Ich gebe aber nicht auf und werde das einfach mit der richtigen Partie in die Tat umsetzen. Dh. solche Leute, die das dann auch wirklich zu schätzen wissen, wenn ich sie frage, ob sie mitmachen wollen. Von denen also nicht nur ein beiläufiges "ja" kommt. Denn immerhin ist das nicht bloß Spaß, sondern auch jede Menge Arbeit (die aber im Idealfall Spaß macht).
Einer, der angeblich dabei sein wollte, sagte, dass er beim Drehbuch mitwirken möchte. Ich dachte mir schon "Wosn mit dem los, haums erm zu oft ane aufd Birn ghaut?". War letztlich nichts außer Dampfpaluderei - wie ich schon unterbewusst vermutet habe.
Manuel hat sich da auch eingebracht und sagte, was wir wie machen sollten. Aber letztendlich fehlte ihm genauso die letzte Initiative. Er wollte ja zuletzt, dass alle immer zu ihm kommen. Seit Silvester hat er sich immer mehr isoliert, bis er am 12.8. wirklich von uns ging.
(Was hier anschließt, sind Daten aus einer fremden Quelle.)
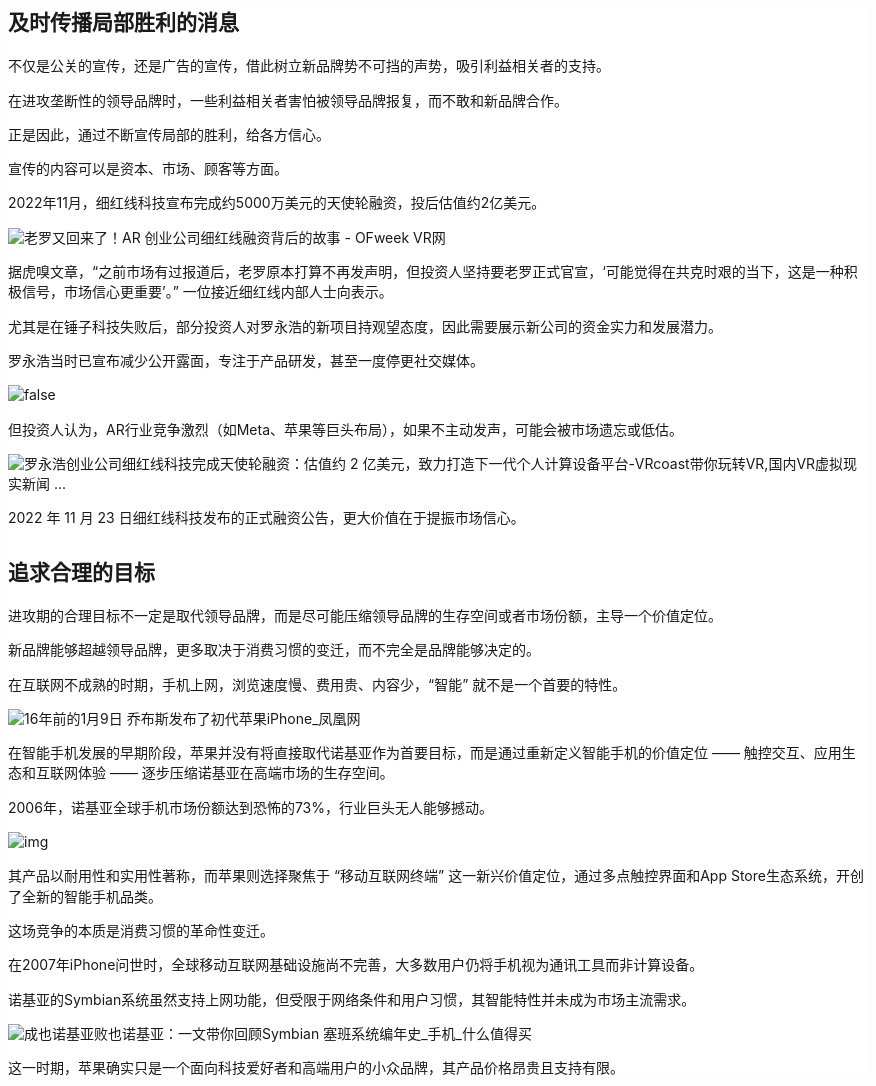 
## 及时传播局部胜利的消息

不仅是公关的宣传，还是广告的宣传，借此树立新品牌势不可挡的声势，吸引利益相关者的支持。

在进攻垄断性的领导品牌时，一些利益相关者害怕被领导品牌报复，而不敢和新品牌合作。

正是因此，通过不断宣传局部的胜利，给各方信心。

宣传的内容可以是资本、市场、顾客等方面。

2022年11月，细红线科技宣布完成约5000万美元的天使轮融资，投后估值约2亿美元。

![老罗又回来了！AR 创业公司细红线融资背后的故事 - OFweek VR网](https://mp.ofweek.com/Upload/News/Img/member52054/202211/wx_article__4ca31e990bd7588e0df8c5b46d29f4a4.jpg)

据虎嗅文章，“之前市场有过报道后，老罗原本打算不再发声明，但投资人坚持要老罗正式官宣，‘可能觉得在共克时艰的当下，这是一种积极信号，市场信心更重要’。” 一位接近细红线内部人士向表示。

尤其是在锤子科技失败后，部分投资人对罗永浩的新项目持观望态度，因此需要展示新公司的资金实力和发展潜力。

罗永浩当时已宣布减少公开露面，专注于产品研发，甚至一度停更社交媒体。

![false](https://img3.jiemian.com/101/original/20241226/173520330845223200_a700xH.png)

但投资人认为，AR行业竞争激烈（如Meta、苹果等巨头布局），如果不主动发声，可能会被市场遗忘或低估。

![罗永浩创业公司细红线科技完成天使轮融资：估值约 2 亿美元，致力打造下一代个人计算设备平台-VRcoast带你玩转VR,国内VR虚拟现实新闻 ...](https://www.vrcoast.cn/wp-content/uploads/2022/11/6380479551797660451701815.jpg)

2022 年 11 月 23 日细红线科技发布的正式融资公告，更大价值在于提振市场信心。 



## 追求合理的目标

进攻期的合理目标不一定是取代领导品牌，而是尽可能压缩领导品牌的生存空间或者市场份额，主导一个价值定位。

新品牌能够超越领导品牌，更多取决于消费习惯的变迁，而不完全是品牌能够决定的。

在互联网不成熟的时期，手机上网，浏览速度慢、费用贵、内容少，“智能” 就不是一个首要的特性。

![16年前的1月9日 乔布斯发布了初代苹果iPhone_凤凰网](https://x0.ifengimg.com/res/2023/D41678894855198C9B3ADB730B71A22A89941D8E_size527_w767_h428.png)

在智能手机发展的早期阶段，苹果并没有将直接取代诺基亚作为首要目标，而是通过重新定义智能手机的价值定位 —— 触控交互、应用生态和互联网体验 —— 逐步压缩诺基亚在高端市场的生存空间。

2006年，诺基亚全球手机市场份额达到恐怖的73%，行业巨头无人能够撼动。

![img](https://nimg.ws.126.net/?url=http%3A%2F%2Fdingyue.ws.126.net%2F2021%2F0822%2F86074f35j00qy7zso001ed000a0006jp.jpg&thumbnail=660x2147483647&quality=80&type=jpg)

其产品以耐用性和实用性著称，而苹果则选择聚焦于 “移动互联网终端” 这一新兴价值定位，通过多点触控界面和App Store生态系统，开创了全新的智能手机品类。

这场竞争的本质是消费习惯的革命性变迁。

在2007年iPhone问世时，全球移动互联网基础设施尚不完善，大多数用户仍将手机视为通讯工具而非计算设备。

诺基亚的Symbian系统虽然支持上网功能，但受限于网络条件和用户习惯，其智能特性并未成为市场主流需求。

![成也诺基亚败也诺基亚：一文带你回顾Symbian 塞班系统编年史_手机_什么值得买](https://tse4-mm.cn.bing.net/th/id/OIP-C.2A67Hcr8lRhvMoxcQ86U_wHaFj?rs=1&pid=ImgDetMain)

这一时期，苹果确实只是一个面向科技爱好者和高端用户的小众品牌，其产品价格昂贵且支持有限。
Allgemein kommt mir vor, dass Initiative ergreifen für viele ein Fremdwort ist. Ich bin es gewohnt, das Alphatier zu spielen und die Gruppe zu führen. Aber wenn die anderen nicht auf den Zug aufspringen und genauso den gemeinsamen Weg (der Weg ist das Ziel) gehen wollen, dann bin ich dazu nicht bereit. Wie will man da etwas koordinieren, wenn die Kollegen nicht voll bei der Sache sind? Das geht schlichtweg nicht. Der Leitwolf muss dann dem Rest der Truppe ewig hinterherlaufen, bis sie sich vielleicht doch aufraffen. Auf so etwas habe ich persönlich keine Lust. Deshalb mache ich auch meine Projekte oft genug im Alleingang. So erspart man sich das alles. Aber einen Film mit z.B. 10 Rollen kann man eben nicht alleine drehen.
Mein bester Freund aus der Unterstufe passt irgendwie zur Situation im vorigen Absatz. Wir hatten früher so viel Blödsinn gemacht und wollten Typisch Andy im RL nachmachen. Unsere Freundschaft besteht grundsätzlich noch immer. Doch eines Tages fragte ich mich wieder, ob das wirklich sein Ernst sei. An einem Montag um 05:30 Uhr schrieb er mir, dass er gerade an das Fallschirmfliegen am Wörthersee denkt (ist 11 Jahre her) und dass das so geil war. Ok, schön und gut. Aber mir würde so etwas nicht am Montag um halb 6 in der Früh einfallen. Schließlich wurde mir klar, dass er vermutlich noch immer wach sei. Mit dieser Einstellung kann man jedenfalls keine gemeinsamen Projekte realisieren. Beim Filmdreh muss man sich eben bestimmt die 4-5 (Dreh)tage Zeit nehmen und dann von früh bis spät durcharbeiten. Vom Nachbearbeiten will ich da jetzt erst gar nicht anfangen. Wenn man gemeinsam daran Spaß hat, wird man das alles nicht als "Arbeit" auffassen.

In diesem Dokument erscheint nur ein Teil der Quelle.